Problem statement: Beneath this line are the data; copy exactly the part of them that opens with the line containing "Backend Express (Node)" and closes with the line containing "## 📦 Requirements", and only that part.

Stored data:
BEGIN

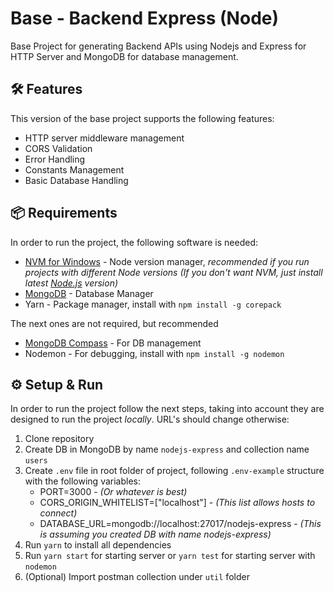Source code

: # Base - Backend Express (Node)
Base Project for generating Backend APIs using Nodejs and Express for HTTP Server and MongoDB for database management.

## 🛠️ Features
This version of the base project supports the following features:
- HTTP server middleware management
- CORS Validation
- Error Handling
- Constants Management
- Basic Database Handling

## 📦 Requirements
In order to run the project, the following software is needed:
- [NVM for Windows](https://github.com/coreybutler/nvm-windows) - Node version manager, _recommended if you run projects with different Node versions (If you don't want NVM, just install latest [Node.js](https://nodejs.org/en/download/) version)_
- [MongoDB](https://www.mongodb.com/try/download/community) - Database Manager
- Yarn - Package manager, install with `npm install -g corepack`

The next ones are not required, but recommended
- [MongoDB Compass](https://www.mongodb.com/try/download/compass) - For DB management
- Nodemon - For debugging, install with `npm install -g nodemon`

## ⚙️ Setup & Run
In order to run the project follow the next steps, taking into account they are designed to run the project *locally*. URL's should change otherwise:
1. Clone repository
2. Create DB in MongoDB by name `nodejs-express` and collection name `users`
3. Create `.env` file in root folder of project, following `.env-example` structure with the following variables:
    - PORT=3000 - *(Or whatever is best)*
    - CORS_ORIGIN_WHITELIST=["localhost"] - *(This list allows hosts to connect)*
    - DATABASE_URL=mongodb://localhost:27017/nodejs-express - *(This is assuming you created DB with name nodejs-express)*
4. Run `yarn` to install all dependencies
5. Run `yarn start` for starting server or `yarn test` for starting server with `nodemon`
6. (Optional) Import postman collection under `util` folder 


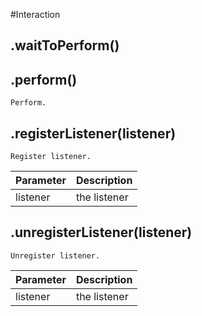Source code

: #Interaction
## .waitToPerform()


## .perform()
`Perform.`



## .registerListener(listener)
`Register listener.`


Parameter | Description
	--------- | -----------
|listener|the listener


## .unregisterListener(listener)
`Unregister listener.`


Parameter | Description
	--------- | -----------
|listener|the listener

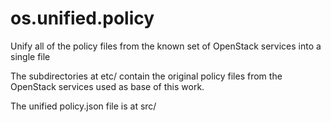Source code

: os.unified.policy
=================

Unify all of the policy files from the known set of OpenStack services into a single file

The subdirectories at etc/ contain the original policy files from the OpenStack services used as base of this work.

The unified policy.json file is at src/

END

Exercise result:
: # Base - Backend Express (Node)
Base Project for generating Backend APIs using Nodejs and Express for HTTP Server and MongoDB for database management.

## 🛠️ Features
This version of the base project supports the following features:
- HTTP server middleware management
- CORS Validation
- Error Handling
- Constants Management
- Basic Database Handling

## 📦 Requirements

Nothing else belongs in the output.